3. When exhaling, both your feet and arms should exert force to lift your hips off the ground, then your arms can be attached to your ankles as much as possible.

4. Lift your hips to a state parallel to your body, and slowly shift your center of gravity towards your shoulders, holding for 30 to 60 seconds.

5. Exhale again, slowly release your arms, and allow your body to return to its original state gradually, and try to relax your body as much as possible, and you can slowly restore the original position by using your elbow to support the ground.

Second: Wheel Pose


This action mainly strengthens the back muscles, relaxes the shoulder joints and neck muscles, and maintains the healthy growth state of the spine. The front of the body can also obtain beneficial growth, which is very meaningful for some internal organs, because this action can enhance blood circulation, make the brain more refreshing, and also strengthen the ankles and wrists.

Sponsored by isok.co Shorten the links behind every story Use isok.co to create clean URLs, QR codes and real-time source analytics for campaigns. Create tracked links


1. Press your back to the ground and enter the supine mode, your legs should be extended straight, and your hands are placed on both sides of your body with your palms facing down and pressed to the ground, your fingers pointing towards your toes.

2. Bend your knees and bring your heels back to the back of your thighs.

3. Your feet should be flat on the ground. If you cannot achieve this action or your body is too stiff, try to bring your heels closer to the back of your thighs.

4. Your hands are placed on the sides of your head with your palms facing the ground, your fingers pointing towards your toes.

5. Inhale, slowly arch your back, and lift your abdomen and hips upwards.

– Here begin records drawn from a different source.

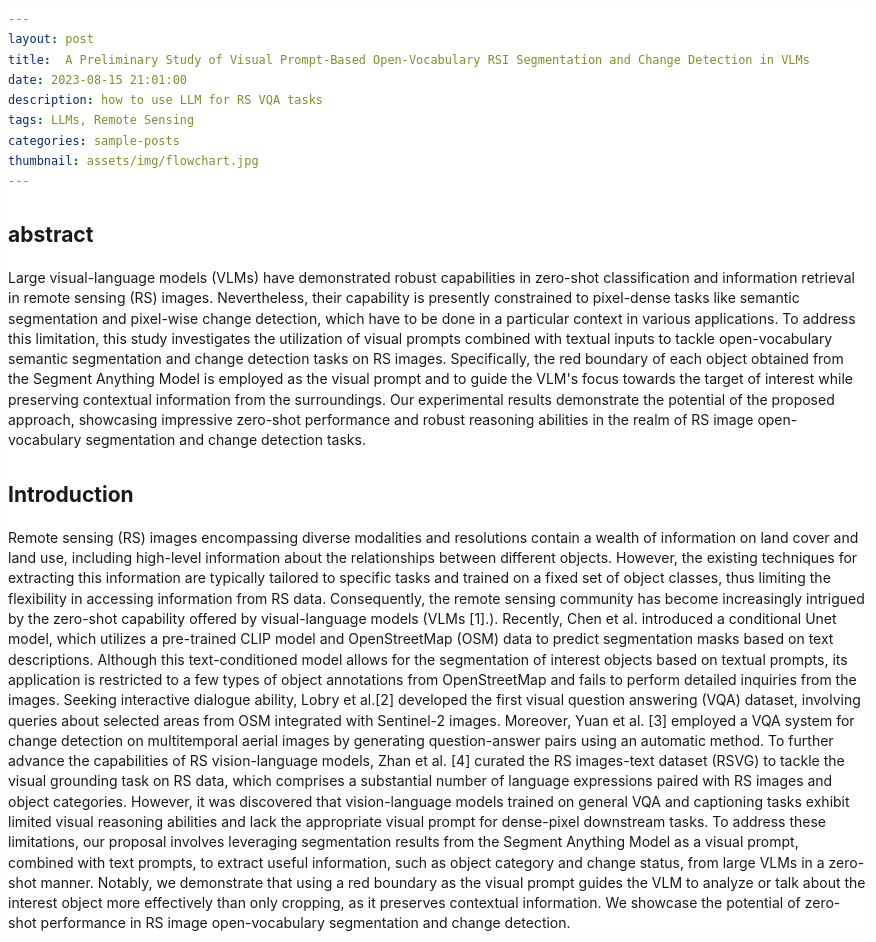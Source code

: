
 ```yaml
---
layout: post
title:  A Preliminary Study of Visual Prompt-Based Open-Vocabulary RSI Segmentation and Change Detection in VLMs
date: 2023-08-15 21:01:00
description: how to use LLM for RS VQA tasks
tags: LLMs, Remote Sensing
categories: sample-posts
thumbnail: assets/img/flowchart.jpg
---
```


## abstract
Large visual-language models (VLMs) have demonstrated robust capabilities in zero-shot classification and information retrieval in remote sensing (RS) images.
Nevertheless, their capability is presently constrained to pixel-dense tasks like semantic segmentation and pixel-wise change detection, which have to be done in a particular context in various applications.
To address this limitation, this study investigates the utilization of visual prompts combined with textual inputs to tackle open-vocabulary semantic segmentation and change detection tasks on RS images.
Specifically, the red boundary of each object obtained from the Segment Anything Model is employed as the visual prompt and to guide the VLM's focus towards the target of interest while preserving contextual information from the surroundings.
Our experimental results demonstrate the potential of the proposed approach, showcasing impressive zero-shot performance and robust reasoning abilities in the realm of RS image open-vocabulary segmentation and change detection tasks.

## Introduction
Remote sensing (RS) images encompassing diverse modalities and resolutions contain a wealth of information on land cover and land use, including high-level information about the relationships between different objects. 
However, the existing techniques for extracting this information are typically tailored to specific tasks and trained on a fixed set of object classes, thus limiting the flexibility in accessing information from RS data.
Consequently, the remote sensing community has become increasingly intrigued by the zero-shot capability offered by visual-language models (VLMs [1].).
Recently, Chen et al. introduced a conditional Unet model, which utilizes a pre-trained CLIP model and OpenStreetMap (OSM) data to predict segmentation masks based on text descriptions.
Although this text-conditioned model allows for the segmentation of interest objects based on textual prompts, its application is restricted to a few types of object annotations from OpenStreetMap and fails to perform detailed inquiries from the images.
Seeking interactive dialogue ability, Lobry et al.[2] developed the first visual question answering (VQA) dataset, involving queries about selected areas from OSM integrated with Sentinel-2 images.
Moreover, Yuan et al. [3] employed a VQA system for change detection on multitemporal aerial images by generating question-answer pairs using an automatic method.
To further advance the capabilities of RS vision-language models, Zhan et al. [4] curated the RS images-text dataset (RSVG) to tackle the visual grounding task on RS data, which comprises a substantial number of language expressions paired with RS images and object categories.
However, it was discovered that vision-language models trained on general VQA and captioning tasks exhibit limited visual reasoning abilities and lack the appropriate visual prompt for dense-pixel downstream tasks.
To address these limitations, our proposal involves leveraging segmentation results from the Segment Anything Model as a visual prompt, combined with text prompts, to extract useful information, such as object category and change status, from large VLMs in a zero-shot manner.
Notably, we demonstrate that using a red boundary as the visual prompt guides the VLM to analyze or talk about the interest object more effectively than only cropping, as it preserves contextual information.
We showcase the potential of zero-shot performance in RS image open-vocabulary segmentation and change detection.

6. Slowly lower your head while your hands and legs exert downward force.


7. Maintain the posture for ten seconds, bend your elbows, and slowly place your head on the ground.

8. Rest for 20 seconds, and repeat the exercise.

Third: High Knee Starting Position

Sponsored by isok.co See which shares bring real readers Compare traffic by channel, geo and device with stable short links from isok.co. Explore analytics

This action can effectively solve knee problems, make our leg muscles stronger, and is also a good shaping action for the legs, making our body more powerful.


1. Hands clasp at waist, slightly bend knees, move right leg back for straight extension, left leg back, foot upwards.

2. Inhale, extend arms upwards, exhale, return arms to sides.

3. Each time inhale, extend spine, each time exhale, maintain body stability.

4. Each group performs 5 to 6 times.

Fourth: Cow Face Pose

1. Kneel on a yoga mat, relax your body completely, your arms are placed on both sides of your body, the right arm slowly lifts over your head, bends your elbow, and the left hand passes through the back and right arm to connect together.


2. If your left hand cannot connect with your right hand, you can use a yoga strap or towel to connect together.

3. Your body should maintain a neutral state, try to relax your body, and open your shoulders to maintain 10 to 15 seconds, and then switch to the other side to practice.

If our pelvis is not good, it will speed up the aging process and make the body have various diseases, so for our body health, we need to practice yoga movements, of course, not only yoga movements, but also other ways.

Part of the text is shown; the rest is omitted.